Tuesday, April 8th, 2014

I’ve just been watching the first couple of episodes of the new, reborn, perhaps rebooted, Cosmos. About 4 million people have been watching each of the episodes when broadcast. Out of a US population of about 300 million. Said that way, it doesn’t sound like a huge success, but science has much less of a grip on the American public than science fiction (or at least folks in spandex hitting each other over the head) or comedy about scientists. Over the years, it’s said that Sagan’s Cosmos has been the most watched PBS series world-wide, ever, and I have confidence that the new one, with current special effects, and its hooks to the 2010s rather than the late 1970s, will be watched for many years to come.
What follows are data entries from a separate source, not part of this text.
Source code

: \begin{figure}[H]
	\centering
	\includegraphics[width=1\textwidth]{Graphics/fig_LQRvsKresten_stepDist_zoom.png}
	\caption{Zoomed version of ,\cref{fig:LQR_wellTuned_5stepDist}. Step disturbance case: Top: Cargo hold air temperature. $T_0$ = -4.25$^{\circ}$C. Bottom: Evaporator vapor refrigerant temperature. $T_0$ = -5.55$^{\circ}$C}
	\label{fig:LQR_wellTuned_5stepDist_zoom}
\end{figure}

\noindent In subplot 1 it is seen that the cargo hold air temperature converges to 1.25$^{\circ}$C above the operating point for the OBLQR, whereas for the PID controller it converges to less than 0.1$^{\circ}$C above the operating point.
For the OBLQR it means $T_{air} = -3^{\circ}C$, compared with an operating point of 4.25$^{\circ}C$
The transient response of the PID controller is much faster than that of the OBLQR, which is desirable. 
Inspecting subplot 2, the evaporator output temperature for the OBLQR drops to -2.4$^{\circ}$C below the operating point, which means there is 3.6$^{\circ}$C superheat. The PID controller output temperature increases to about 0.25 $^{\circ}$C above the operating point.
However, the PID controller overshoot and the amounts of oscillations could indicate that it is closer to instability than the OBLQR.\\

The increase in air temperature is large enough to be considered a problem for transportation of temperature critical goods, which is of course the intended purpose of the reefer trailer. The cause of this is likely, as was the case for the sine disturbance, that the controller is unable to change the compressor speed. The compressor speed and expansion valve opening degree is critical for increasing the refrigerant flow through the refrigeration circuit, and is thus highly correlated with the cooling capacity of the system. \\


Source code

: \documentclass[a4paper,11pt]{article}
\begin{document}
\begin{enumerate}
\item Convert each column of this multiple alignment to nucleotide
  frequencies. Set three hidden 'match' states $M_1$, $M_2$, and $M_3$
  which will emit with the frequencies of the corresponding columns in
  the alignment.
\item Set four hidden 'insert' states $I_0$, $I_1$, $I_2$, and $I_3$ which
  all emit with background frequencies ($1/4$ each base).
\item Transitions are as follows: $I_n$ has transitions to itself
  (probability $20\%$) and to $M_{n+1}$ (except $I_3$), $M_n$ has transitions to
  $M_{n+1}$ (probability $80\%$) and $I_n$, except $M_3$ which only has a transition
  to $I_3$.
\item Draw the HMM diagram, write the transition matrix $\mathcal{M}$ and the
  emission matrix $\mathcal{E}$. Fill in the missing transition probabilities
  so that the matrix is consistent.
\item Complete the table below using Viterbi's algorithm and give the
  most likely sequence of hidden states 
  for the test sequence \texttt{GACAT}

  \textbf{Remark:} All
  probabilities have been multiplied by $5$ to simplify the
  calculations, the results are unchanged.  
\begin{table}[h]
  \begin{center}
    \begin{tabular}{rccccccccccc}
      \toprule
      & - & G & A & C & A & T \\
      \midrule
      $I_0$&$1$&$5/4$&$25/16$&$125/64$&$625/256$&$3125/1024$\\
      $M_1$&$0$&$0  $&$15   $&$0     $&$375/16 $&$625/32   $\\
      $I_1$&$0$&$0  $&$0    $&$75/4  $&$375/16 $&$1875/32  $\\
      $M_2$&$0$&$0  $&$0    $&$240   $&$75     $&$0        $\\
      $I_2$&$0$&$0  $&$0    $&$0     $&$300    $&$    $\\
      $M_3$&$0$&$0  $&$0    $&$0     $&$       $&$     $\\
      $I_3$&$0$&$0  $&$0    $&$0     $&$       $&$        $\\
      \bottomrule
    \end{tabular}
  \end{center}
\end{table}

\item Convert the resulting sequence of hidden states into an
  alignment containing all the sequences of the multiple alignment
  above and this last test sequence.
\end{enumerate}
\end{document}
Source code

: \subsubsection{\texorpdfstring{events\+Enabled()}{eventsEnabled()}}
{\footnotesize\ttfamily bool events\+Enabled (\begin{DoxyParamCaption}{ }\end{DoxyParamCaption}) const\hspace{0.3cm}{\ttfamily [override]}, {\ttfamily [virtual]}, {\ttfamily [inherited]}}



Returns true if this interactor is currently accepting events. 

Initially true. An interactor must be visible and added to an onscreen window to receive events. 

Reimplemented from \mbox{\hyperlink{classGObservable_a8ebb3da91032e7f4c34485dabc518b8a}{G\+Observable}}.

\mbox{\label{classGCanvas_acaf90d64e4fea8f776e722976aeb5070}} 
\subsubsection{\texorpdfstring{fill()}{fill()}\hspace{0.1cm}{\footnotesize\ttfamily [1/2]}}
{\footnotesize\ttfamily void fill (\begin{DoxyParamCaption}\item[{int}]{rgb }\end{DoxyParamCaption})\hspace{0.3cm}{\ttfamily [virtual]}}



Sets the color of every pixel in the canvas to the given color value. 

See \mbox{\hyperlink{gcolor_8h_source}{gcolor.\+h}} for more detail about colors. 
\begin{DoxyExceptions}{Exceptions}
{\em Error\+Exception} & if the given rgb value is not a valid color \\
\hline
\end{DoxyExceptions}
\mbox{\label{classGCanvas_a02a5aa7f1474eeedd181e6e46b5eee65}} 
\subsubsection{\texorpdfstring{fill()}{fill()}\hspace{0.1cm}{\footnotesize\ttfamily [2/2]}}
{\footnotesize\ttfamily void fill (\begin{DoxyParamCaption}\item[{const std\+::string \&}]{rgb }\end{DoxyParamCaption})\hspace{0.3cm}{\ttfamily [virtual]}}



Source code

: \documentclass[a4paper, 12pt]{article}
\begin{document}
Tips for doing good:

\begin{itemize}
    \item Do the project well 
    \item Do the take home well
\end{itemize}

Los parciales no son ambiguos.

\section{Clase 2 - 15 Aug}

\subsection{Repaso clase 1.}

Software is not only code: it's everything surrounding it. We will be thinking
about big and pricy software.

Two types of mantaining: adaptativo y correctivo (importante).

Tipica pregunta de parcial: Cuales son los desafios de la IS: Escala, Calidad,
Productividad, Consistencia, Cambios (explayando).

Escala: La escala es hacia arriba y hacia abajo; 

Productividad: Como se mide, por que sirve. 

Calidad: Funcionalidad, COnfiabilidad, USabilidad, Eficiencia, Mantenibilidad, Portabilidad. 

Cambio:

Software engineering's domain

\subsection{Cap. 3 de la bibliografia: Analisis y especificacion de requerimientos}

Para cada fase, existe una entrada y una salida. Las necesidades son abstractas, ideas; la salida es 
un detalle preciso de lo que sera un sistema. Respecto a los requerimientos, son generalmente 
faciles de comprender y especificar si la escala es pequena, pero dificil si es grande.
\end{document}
Different times and different shows. It’s worth thinking about why this isn’t a PBS show today. Why is that? And why are there still creationists around to poke holes in our schools?

Anyway, what I’ve seen so far, I’ve liked quite a bit. There are plenty of eloquent positive reviews out there, so let me highlight one thing of which I am not a fan. With the excellent special effects, along with the excellent astronomical images available, it’s not always clear in the show what is a real image and what is artwork. In Sagan’s Cosmos, we see visualizations and we see telescopic views, and we can know which is which. With the current Cosmos, it’s a lot harder to tell. And a third category, simulations also poke in somewhere between the models and true imaging. Simulations based on the physics, so therefore “true” and “correct,” but not real images of objects in the sky. I’ve seen NASA artist renditions clearly marked in the corner. It would be a nice addition to the show, not to justify the scientific validity but to clarify, to mark the boundaries of what we see, what we know, and what we conjecture. Three different parts of the science.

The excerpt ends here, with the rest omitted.